The growth speed for the product of consecutive digits in Lüroth expansions

Abstract

For \(x\in [0,1),\) let \([d_{1}(x),d_{2}(x),\ldots ]\) be its Lüroth expansion and \(\big \{\frac{p_{n}(x)}{q_{n}(x)}, n\ge 1\big \}\) be the sequence of convergents of x.
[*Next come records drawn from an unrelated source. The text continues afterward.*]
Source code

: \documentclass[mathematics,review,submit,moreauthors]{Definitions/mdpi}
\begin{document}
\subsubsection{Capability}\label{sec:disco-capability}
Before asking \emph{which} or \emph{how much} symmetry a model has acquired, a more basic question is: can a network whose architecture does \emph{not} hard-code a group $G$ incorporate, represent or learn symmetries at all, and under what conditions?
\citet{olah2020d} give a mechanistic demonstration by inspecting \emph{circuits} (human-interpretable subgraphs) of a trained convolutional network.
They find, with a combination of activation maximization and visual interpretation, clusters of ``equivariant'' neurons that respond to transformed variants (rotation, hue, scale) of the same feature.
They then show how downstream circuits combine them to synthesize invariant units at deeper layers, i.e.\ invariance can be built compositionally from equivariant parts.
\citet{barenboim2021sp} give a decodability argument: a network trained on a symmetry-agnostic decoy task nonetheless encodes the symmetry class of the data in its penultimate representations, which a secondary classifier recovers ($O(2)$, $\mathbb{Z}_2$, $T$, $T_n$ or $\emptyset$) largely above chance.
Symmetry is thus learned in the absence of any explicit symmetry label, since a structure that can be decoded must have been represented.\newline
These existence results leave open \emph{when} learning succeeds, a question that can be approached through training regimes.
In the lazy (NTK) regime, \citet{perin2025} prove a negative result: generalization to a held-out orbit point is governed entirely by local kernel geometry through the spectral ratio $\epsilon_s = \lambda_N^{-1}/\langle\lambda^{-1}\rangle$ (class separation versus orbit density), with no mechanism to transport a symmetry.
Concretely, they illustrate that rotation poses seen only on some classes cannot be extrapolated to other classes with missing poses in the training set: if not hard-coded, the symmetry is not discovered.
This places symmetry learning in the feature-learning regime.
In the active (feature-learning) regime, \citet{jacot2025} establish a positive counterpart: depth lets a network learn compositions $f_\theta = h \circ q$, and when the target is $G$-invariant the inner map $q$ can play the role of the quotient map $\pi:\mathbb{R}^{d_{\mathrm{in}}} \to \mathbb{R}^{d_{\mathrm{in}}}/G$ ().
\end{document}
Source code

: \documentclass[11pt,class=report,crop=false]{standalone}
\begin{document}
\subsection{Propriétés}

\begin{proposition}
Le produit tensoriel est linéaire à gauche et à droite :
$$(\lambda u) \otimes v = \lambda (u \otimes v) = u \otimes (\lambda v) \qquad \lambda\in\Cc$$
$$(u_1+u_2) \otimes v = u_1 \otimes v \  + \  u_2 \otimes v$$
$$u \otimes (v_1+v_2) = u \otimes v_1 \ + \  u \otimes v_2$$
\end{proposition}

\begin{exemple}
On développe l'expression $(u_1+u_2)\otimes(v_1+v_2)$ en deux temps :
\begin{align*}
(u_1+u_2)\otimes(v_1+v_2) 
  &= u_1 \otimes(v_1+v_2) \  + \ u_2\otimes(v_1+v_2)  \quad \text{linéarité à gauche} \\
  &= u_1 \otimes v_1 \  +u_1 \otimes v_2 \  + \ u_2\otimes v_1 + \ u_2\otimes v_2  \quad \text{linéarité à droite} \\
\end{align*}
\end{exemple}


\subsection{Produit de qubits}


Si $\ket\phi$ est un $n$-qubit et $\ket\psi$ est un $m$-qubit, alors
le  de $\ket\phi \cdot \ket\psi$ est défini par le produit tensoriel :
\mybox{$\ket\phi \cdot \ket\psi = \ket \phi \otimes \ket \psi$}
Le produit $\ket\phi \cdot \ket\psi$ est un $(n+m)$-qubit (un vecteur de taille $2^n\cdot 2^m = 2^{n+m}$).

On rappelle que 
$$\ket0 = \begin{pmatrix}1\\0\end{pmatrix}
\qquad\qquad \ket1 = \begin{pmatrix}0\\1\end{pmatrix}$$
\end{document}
For \(\alpha , \beta \in [0,+\infty )\) with \(\alpha \le \beta ,\) we define the exceptional sets

$$\begin{aligned} E(\beta )=\Big \{x\in [0,1):\limsup _{n\rightarrow \infty }\frac{\log \big ( d_{n}(x)d_{n+1}(x)\big )}{\log q_{n}(x)}=\beta \Big \} \end{aligned}$$

and

$$\begin{aligned} F(\alpha ,\beta )= & {} \Big \{x\in [0,1):\liminf _{n\rightarrow \infty }\frac{\log \big ( d_{n}(x)d_{n+1}(x)\big )}{\log q_{n}(x)}=\alpha ,\\&\quad \limsup _{n\rightarrow \infty }\frac{\log \big ( d_{n}(x)d_{n+1}(x)\big )}{\log q_{n}(x)}=\beta \Big \}. \end{aligned}$$

In this paper, we completely determine the Hausdorff dimension of sets \(E(\beta )\) and \(F(\alpha ,\beta ).\)